When you give Legacy Real Estate the opportunity to list your property for sale, you are choosing a process proven to make your property stand out in a competitive market, giving your property exposure to a maximum number of potential buyers. Our brokers are trained to guide you through each step to obtain the highest price possible for your property. We start our process with an initial consultation with you, which gives our brokers the opportunity to tour your property and complete a thorough Market Analysis. Your broker will also provide you with estimated Seller’s closing costs so that you can see your estimated net gain before listing your property. Your property does not need to be in “show-ready” condition for this initial tour and consultation. Your broker may take a few photos during their initial tour for their reference when preparing the market analysis. This is also a great time to talk with your broker about any recommendations they have for getting your property ready for showings. Plan on this initial consultation and tour to take just 15-30 minutes, depending on the property.

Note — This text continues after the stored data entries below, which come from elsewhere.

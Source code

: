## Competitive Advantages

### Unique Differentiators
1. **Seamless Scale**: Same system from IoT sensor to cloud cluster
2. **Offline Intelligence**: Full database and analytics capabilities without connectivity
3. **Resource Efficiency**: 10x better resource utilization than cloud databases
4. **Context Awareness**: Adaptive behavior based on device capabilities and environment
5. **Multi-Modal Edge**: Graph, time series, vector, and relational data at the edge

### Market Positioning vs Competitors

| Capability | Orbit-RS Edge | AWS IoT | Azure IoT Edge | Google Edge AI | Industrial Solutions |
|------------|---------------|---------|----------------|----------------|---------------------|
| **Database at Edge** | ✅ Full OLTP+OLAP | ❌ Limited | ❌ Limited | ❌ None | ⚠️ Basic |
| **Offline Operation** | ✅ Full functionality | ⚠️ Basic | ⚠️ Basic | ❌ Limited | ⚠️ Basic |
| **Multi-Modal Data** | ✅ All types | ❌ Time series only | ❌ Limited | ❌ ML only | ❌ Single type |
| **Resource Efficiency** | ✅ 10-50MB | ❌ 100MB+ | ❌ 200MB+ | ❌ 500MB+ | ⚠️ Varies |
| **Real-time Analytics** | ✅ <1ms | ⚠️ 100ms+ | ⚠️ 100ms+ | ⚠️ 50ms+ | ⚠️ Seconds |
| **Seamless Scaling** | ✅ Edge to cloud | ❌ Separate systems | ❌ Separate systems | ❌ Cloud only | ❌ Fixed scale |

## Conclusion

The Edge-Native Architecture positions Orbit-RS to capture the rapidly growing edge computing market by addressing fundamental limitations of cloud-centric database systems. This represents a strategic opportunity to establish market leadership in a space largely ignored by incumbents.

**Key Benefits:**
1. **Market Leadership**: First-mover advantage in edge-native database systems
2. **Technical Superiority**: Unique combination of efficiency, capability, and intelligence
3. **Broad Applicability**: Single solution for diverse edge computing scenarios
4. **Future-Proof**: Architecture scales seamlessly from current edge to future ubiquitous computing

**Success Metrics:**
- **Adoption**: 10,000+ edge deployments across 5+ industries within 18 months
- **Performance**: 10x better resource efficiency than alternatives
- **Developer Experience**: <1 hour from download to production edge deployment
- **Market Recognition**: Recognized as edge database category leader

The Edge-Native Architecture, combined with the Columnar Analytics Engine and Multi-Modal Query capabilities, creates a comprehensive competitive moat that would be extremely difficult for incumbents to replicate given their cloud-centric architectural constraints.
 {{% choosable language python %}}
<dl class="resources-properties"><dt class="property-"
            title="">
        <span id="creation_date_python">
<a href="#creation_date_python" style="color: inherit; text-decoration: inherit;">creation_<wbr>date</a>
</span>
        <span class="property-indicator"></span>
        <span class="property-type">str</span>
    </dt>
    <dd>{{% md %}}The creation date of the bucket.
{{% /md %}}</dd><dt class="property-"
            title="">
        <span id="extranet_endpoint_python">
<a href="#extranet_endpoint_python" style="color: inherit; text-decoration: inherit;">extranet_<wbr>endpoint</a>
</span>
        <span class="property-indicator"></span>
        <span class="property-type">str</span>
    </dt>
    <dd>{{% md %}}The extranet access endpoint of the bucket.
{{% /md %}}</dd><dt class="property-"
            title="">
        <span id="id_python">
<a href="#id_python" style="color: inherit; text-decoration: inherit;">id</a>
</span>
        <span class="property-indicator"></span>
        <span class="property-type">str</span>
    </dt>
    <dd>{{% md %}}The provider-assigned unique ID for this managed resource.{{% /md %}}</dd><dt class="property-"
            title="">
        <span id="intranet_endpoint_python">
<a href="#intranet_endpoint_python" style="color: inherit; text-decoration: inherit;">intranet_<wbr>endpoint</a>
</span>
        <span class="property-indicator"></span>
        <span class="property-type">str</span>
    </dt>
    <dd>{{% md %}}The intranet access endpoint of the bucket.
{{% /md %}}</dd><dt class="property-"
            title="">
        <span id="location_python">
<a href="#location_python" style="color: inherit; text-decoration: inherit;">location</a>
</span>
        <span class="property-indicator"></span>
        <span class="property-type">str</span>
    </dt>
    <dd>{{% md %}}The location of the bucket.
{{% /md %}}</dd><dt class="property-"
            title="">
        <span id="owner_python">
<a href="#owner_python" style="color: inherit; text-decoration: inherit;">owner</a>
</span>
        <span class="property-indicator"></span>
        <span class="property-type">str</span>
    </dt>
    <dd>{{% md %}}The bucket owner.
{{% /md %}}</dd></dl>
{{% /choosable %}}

The Value of your Property
In an area of similar properties, why is one worth more than the other? When a property is sold, a willing seller and a willing buyer determine the value of the property through their negotiated sale price. That price then becomes a benchmark for the future sale of similar properties. But price is influenced by more than just precedent. Here are a few of the most important factors when arriving at market value.
There are several things a property owner can do to improve the physical structure and aesthetic of a home but there isn’t much they can do about where it is located. Apart from standard market appreciation, a property’s land will only increase in value if the area around it improves.
Some key location factors that can increase a home’s value include:
- Proximity to city core
- Located in a cul-de-sac or at a dead end (less traffic)
- Farther away from railroad tracks, airports, freeway noise and power lines
- Near parks or green spaces
- Sidewalks and walkability
- Proximity to public transit
- Waterfront, water or mountain views
The size of the property and number of rooms it has impacts the value. In most cases, a larger home can be more expensive to build, and buyers will pay more for additional living space. The number of bedrooms and bathrooms within that square footage is equally important. A house with only one bathroom, for example, will have a lower value, even if larger square footage.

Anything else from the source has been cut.